Speak Real Estate-ese: A Quick Education for First-Time Buyers, Part 2
Last week we got you started acquiring the language of home buying and selling with a lesson on “DOM,” or Days on the Market. The upshot of the lesson: we can easily enough understand what “DOM” stands for, but what the actual numbers signify to you as a buyer is another story.
As ZipRealty agent Adam Rosal confirmed, DOM data is "one of those factors that need to be considered along with other factors like type of sale and price." But the numbers, generally speaking, can’t tell us as much as we might hope. For illustration, let’s look more closely at the folly of trying to use a particular metro area’s average DOM to predict whether sellers there are hungry for buyers.
Say for example we’re thinking of looking for a home in Portland, OR. So, tech-savvy buyers that we are, we start with research on the Portland metro area. Portland’s MLS (Multiple Listing Service) data show the tri-city metro’s average DOM was 142 days in December (3 days less than the recorded December DOM from a year ago).
Given such figure, we as buyers might feel confident that Portland is the market for us: sellers who wait that long to sell will be thrilled to see us, right? And we can low ball offer and be accepted! What are we waiting for?!?!
Hold on there, tiger. That DOM average is for a metro spanning 2 states, 3 major cities, and multiple smaller cities, towns, neighborhoods, streets and addresses. Every home has different conditions that contribute to its individual DOM, so studying the metro-wide data, while interesting for comparison and broad understanding, isn’t very useful on the micro-level.
Here’s an example, again from ZipRealty’s own data. We track the DOM for each city we represent, and since we’ve already mentioned Portland, we’ll stay there to look at these numbers. Note that in the table, only the top 3 highest and the 3 lowest DOMS, and their respective cities, are listed.

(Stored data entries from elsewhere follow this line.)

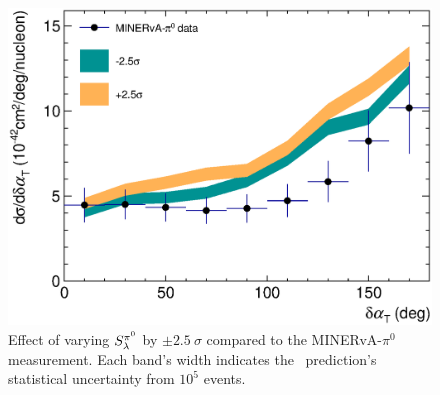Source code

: \begin{enumerate}
        \begin{figure}[!htb]
            \centering
            \includegraphics[width=\sgfigwid\textwidth]{figures/tuning/minerva_pi0_dalphat_FSI_pi0mfp.eps}
            \caption{Effect of varying $S_\lambda^{\pi^{0}}$ by $\pm2.5~\sigma$ compared to the MINERvA-$\pi^0$ measurement. Each band's width indicates the \genie\ prediction's statistical uncertainty from $10^5$ events.}
            \label{fig:minpiz-pn-pi0mfp}
        \end{figure}


\end{enumerate}

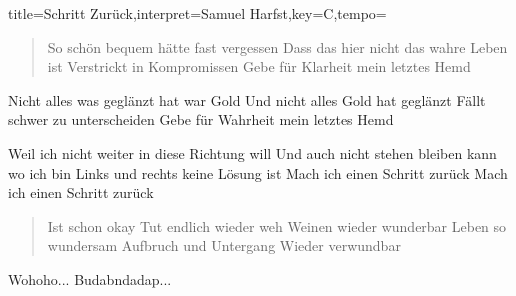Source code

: \documentclass{leadsheet-modern}
\begin{document}
\begin{song}{title={Schritt Zurück},interpret={Samuel Harfst},key={C},tempo={}}

\begin{schedule}
\end{schedule}

\begin{verse}
So schön bequem hätte fast vergessen
Dass das hier nicht das wahre Leben ist
Verstrickt in Kompromissen
Gebe für Klarheit mein letztes Hemd
\end{verse}

\begin{prechorus}
Nicht alles was geglänzt hat war Gold
Und nicht alles Gold hat geglänzt
Fällt schwer zu unterscheiden
Gebe für Wahrheit mein letztes Hemd
\end{prechorus}

\begin{chorus}
Weil ich nicht weiter in diese Richtung will
Und auch nicht stehen bleiben kann wo ich bin
Links und rechts keine Lösung ist
Mach ich einen Schritt zurück
Mach ich einen Schritt zurück
\end{chorus}

\begin{verse}
Ist schon okay
Tut endlich wieder weh
Weinen wieder wunderbar
Leben so wundersam
Aufbruch und Untergang
Wieder verwundbar
\end{verse}

\begin{bridge}
Wohoho...
Budabndadap...
\end{bridge}

\end{song}
\end{document}
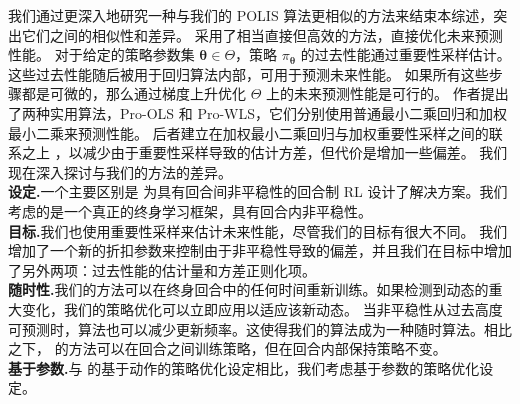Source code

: 我们通过更深入地研究一种与我们的 POLIS 算法更相似的方法来结束本综述，突出它们之间的相似性和差异。
\cite{chandak2020optimizing} 采用了相当直接但高效的方法，直接优化未来预测性能。
对于给定的策略参数集 $\boldsymbol\theta\in\Theta$，策略 $\pi_{\boldsymbol\theta}$ 的过去性能通过重要性采样估计。
这些过去性能随后被用于回归算法内部，可用于预测未来性能。
如果所有这些步骤都是可微的，那么通过梯度上升优化 $\Theta$ 上的未来预测性能是可行的。
作者提出了两种实用算法，Pro-OLS 和 Pro-WLS，它们分别使用普通最小二乘回归和加权最小二乘来预测性能。
后者建立在加权最小二乘回归与加权重要性采样之间的联系之上 \cite{hachiya2012importance,mahmood2014weighted}，以减少由于重要性采样导致的估计方差，但代价是增加一些偏差。
我们现在深入探讨与我们的方法的差异。
\\
\noindent\textbf{设定.}\indent 一个主要区别是 \cite{chandak2020optimizing} 为具有回合间非平稳性的回合制 RL 设计了解决方案。我们考虑的是一个真正的终身学习框架，具有回合内非平稳性。
\\
\noindent\textbf{目标.}\indent 我们也使用重要性采样来估计未来性能，尽管我们的目标有很大不同。
我们增加了一个新的折扣参数来控制由于非平稳性导致的偏差，并且我们在目标中增加了另外两项：过去性能的估计量和方差正则化项。
\\
\noindent\textbf{随时性.}\indent 我们的方法可以在终身回合中的任何时间重新训练。如果检测到动态的重大变化，我们的策略优化可以立即应用以适应该新动态。
当非平稳性从过去高度可预测时，算法也可以减少更新频率。这使得我们的算法成为一种随时算法。相比之下，\cite{chandak2020optimizing} 的方法可以在回合之间训练策略，但在回合内部保持策略不变。
\\
\noindent\textbf{基于参数.}\indent 与 \cite{chandak2020optimizing} 的基于动作的策略优化设定相比，我们考虑基于参数的策略优化设定。\\
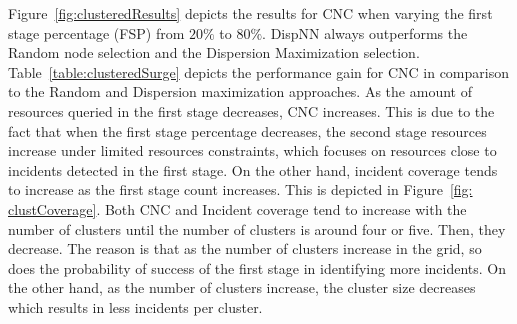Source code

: \documentclass{acm_proc_article-sp}
\begin{document}
Figure~\ref{fig:clusteredResults} depicts the results for CNC when varying the first stage percentage (FSP) from $20\%$ to $80\%$. DispNN always outperforms the Random node selection and the Dispersion Maximization selection. Table~\ref{table:clusteredSurge} depicts the performance gain for CNC in comparison to the Random and Dispersion maximization approaches. As the amount of resources queried in the first stage decreases, CNC increases. This is due to the fact that when the first stage percentage decreases, the second stage resources increase under limited resources constraints, which focuses on resources close to incidents detected in the first stage. On the other hand, incident coverage tends to increase as the first stage count increases. This is depicted in Figure~\ref{fig: clustCoverage}. Both CNC and Incident coverage tend to increase with the number of clusters until the number of clusters is around four or five. Then, they decrease. The reason is that as the number of clusters increase in the grid, so does the probability of success of the first stage in identifying more incidents. On the other hand, as the number of clusters increase, the cluster size decreases which results in less incidents per cluster. 

\end{document}
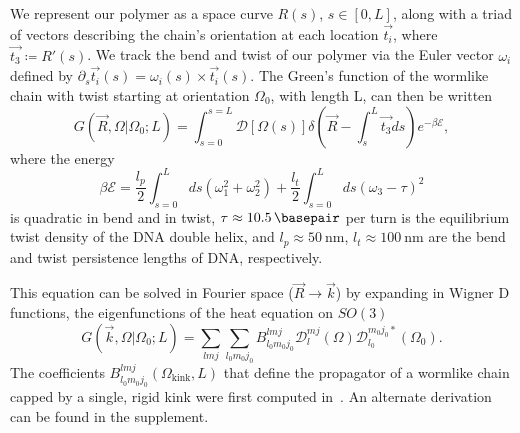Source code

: \documentclass[%
 reprint,
superscriptaddress,
showpacs,preprintnumbers,
 amsmath,amssymb,
 aps,
 prl,
]{revtex4-1}
\newcommand{\greens}[2][\Omega_0; L]{G(#2|#1)}
\newcommand{\pathd}[1]{\mathcal{D}\left[#1\right]}
\newcommand{\energy}{\mathcal{E}}
\newcommand{\wigD}{\mathcal{D}}
\begin{document}
We represent our polymer as a space curve $R(s)$, $s\in[0,L]$, along with a
    triad of vectors describing the chain's orientation at each location
    $\vec{t_i}$, where $\vec{t_3} \coloneqq R'(s)$.
We track the bend and twist of our polymer via the Euler vector $\omega_i$
    defined by $\partial_s \vec{t_i}(s) = \omega_i(s) \times \vec{t_i}(s)$.
The Green's function of the wormlike chain with twist starting at orientation
    $\Omega_0$, with length L, can then be written
\begin{equation}\label{eq:path}
    \greens{\vec{R}, \Omega} = \int_{s=0}^{s=L} \pathd{\Omega(s)}
              \delta\left(\vec{R} - \int_{s}^L \vec{t_3} ds\right)
              e^{-\beta \mathcal{E}},
\end{equation}
    where the energy
\begin{equation}\label{eq:energy}
    \beta\energy = \frac{l_p}{2}\int_{s=0}^L ds
    (\omega_1^2 + \omega_2 ^2) + \frac{l_t}{2}\int_{s=0}^L ds
    {\left(\omega_3 - \tau\right)}^2
\end{equation}
    is quadratic in bend and in twist, {$\tau \approx \SI{10.5}{\basepair}$}
    per turn is the equilibrium twist density of the DNA double helix, and {$l_p
    \approx \SI{50}{\nano\metre}$}, {$l_t \approx \SI{100}{\nano\metre}$} are
    the bend and twist persistence lengths of DNA, respectively.

This equation can be solved in Fourier space ($\vec{R} \rightarrow \vec{k}$) by
    expanding in Wigner D functions, the eigenfunctions of the heat equation on
    $SO(3)$~\cite{yamakawa1999}
\begin{equation}\label{eq:expansion}
    \greens{\vec{k}, \Omega} = \sum_{l m j}\sum_{l_0 m_0 j_0} B_{l_0 m_0 j_0}^{lmj}
        \wigD_l^{mj}(\Omega)\wigD_{l_0}^{m_0 j_0 *}(\Omega_0).
\end{equation}
The coefficients $B_{l_0 m_0 j_0}^{lmj}(\Omega_\text{kink}, L)$ that define the
    propagator of a wormlike chain capped by a single, rigid kink were first
    computed
    in~\cite{zhou2003}.
An alternate derivation can be found in the supplement.
\end{document}
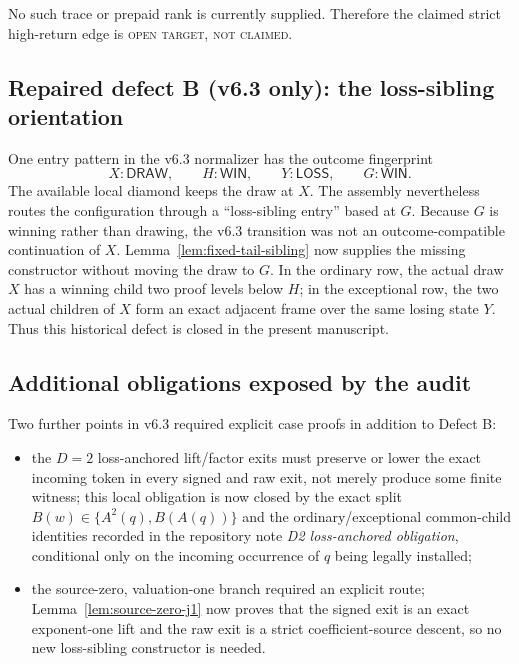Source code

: \documentclass[11pt]{article}
\theoremstyle{definition}
\newcommand{\Win}{\mathsf{WIN}}
\newcommand{\Loss}{\mathsf{LOSS}}
\newcommand{\Draw}{\mathsf{DRAW}}
\newcommand{\openstatus}{\textsc{open target, not claimed}}
\begin{document}
No such trace or prepaid rank is currently supplied.  Therefore the claimed
strict high-return edge is \openstatus.

\subsection{Repaired defect B (v6.3 only): the loss-sibling orientation}

One entry pattern in the v6.3 normalizer has the outcome fingerprint
\[
  X:\Draw,\qquad H:\Win,\qquad Y:\Loss,\qquad G:\Win.
\]
The available local diamond keeps the draw at $X$.  The assembly nevertheless
routes the configuration through a ``loss-sibling entry'' based at $G$.
Because $G$ is winning rather than drawing, the v6.3 transition was not an
outcome-compatible continuation of $X$.  Lemma~\ref{lem:fixed-tail-sibling}
now supplies the missing constructor without moving the draw to $G$.  In the
ordinary row, the actual draw $X$ has a winning child two proof levels below
$H$; in the exceptional row, the two actual children of $X$ form an exact
adjacent frame over the same losing state $Y$.  Thus this historical defect
is closed in the present manuscript.

\subsection{Additional obligations exposed by the audit}

Two further points in v6.3 required explicit case proofs in addition to
Defect B:

\begin{itemize}
\item the $D=2$ loss-anchored lift/factor exits must preserve or lower the
      exact incoming token in every signed and raw exit, not merely produce
      some finite witness; this local obligation is now closed by the exact
      split $B(w)\in\{A^2(q),B(A(q))\}$ and the ordinary/exceptional
      common-child identities recorded in the repository note
      \emph{D2 loss-anchored obligation}, conditional only on the incoming
      occurrence of $q$ being legally installed;
\item the source-zero, valuation-one branch required an explicit route;
      Lemma~\ref{lem:source-zero-j1} now proves that the signed exit is an
      exact exponent-one lift and the raw exit is a strict coefficient-source
      descent, so no new loss-sibling constructor is needed.
\end{itemize}
\end{document}

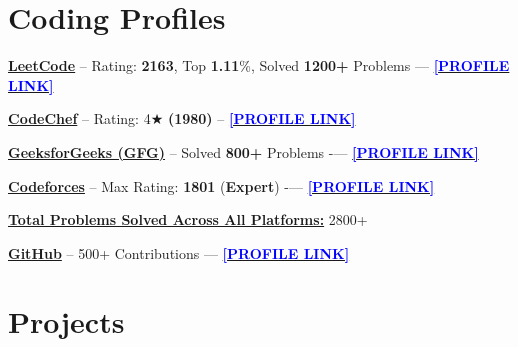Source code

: \section{Coding Profiles}

\begin{onecolentry}
    \textbf{\underline{LeetCode}} – Rating: \textbf{2163}, Top \textbf{1.11}\%, Solved \textbf{1200+} Problems — 
    \href{https://leetcode.com/u/AlgoXJishan/}{\textbf{\textcolor{blue}{[PROFILE LINK]}}}
\end{onecolentry}

\begin{onecolentry}
\textbf{\underline{CodeChef}} -- Rating: 4$\bigstar$ \textbf{(1980)} --
\href{https://www.codechef.com/users/wilders_frost}{\textbf{\textcolor{blue}{[PROFILE LINK]}}}
\end{onecolentry}

\begin{onecolentry}
    \textbf{\underline{GeeksforGeeks (GFG)}} – Solved \textbf{800+} Problems -— 
    \href{https://www.geeksforgeeks.org/user/skjishan25j94/}{\textbf{\textcolor{blue}{[PROFILE LINK]}}}
\end{onecolentry}

\begin{onecolentry}
 \textbf{\underline{Codeforces}} – Max Rating: \textbf{1801} (\textbf{Expert}) -— 
    \href{https://codeforces.com/profile/Wolf_fiesta}{\textbf{\textcolor{blue}{[PROFILE LINK]}}}
\end{onecolentry}

\begin{onecolentry}
    \textbf{\underline{Total Problems Solved Across All Platforms:}} 2800+
\end{onecolentry}

\begin{onecolentry}
    \textbf{\underline{GitHub}} – 500+ Contributions — 
    \href{https://github.com/SkJishan04}{\textbf{\textcolor{blue}{[PROFILE LINK]}}}
\end{onecolentry}

\section{Projects}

In between the numbers vary, but descend down to the bottom 3 numbers.
Note that in the cities with the higher DOMs, the average selling price is actually higher, not lower, than those places with lower DOMs, so the correlation between a high DOM and an easy low ball offer is, sadly, a faulty one. Also, we might think that low inventory in an area skews the DOM, a logical supposition since if there are fewer homes than buyers, those homes will get snapped up fast. But note in the Portland example that the lowest number of units sold (which may or may not correlate with low inventory) is in Boring, OR, which also has one of the highest DOMs.
Okay, so you focus on the house itself.
No need to go so macro if we’ve found the home we’re interested in: that home will show its personal, unique DOM on its MLS listing page. But even here, without inside information, a high DOM won’t tell you as much about the house as you think. High DOMs can mean:
- Short sales or imminent foreclosure
- An unreasonable seller whose not budging off unrealistic pricing
- The house fell out of escrow for some reason and is back on market
- Seasonal downturn rather than a fault in the house itself
- The house has major problems
So how can you know? Luckily, your licensed Realtor has that inside info you need. Accessing records we can’t, our agent will find out why the DOM on a house is as high as it is, and can advise us on our offer accordingly, or even steer us away from the house completely. Remember, buying a house is the Super Bowl of our careers as consumers. With this likely being the priciest, most profound purchase of our lives, let’s not get tackled by real estate-ese when we can rely on someone who practices with that language every day.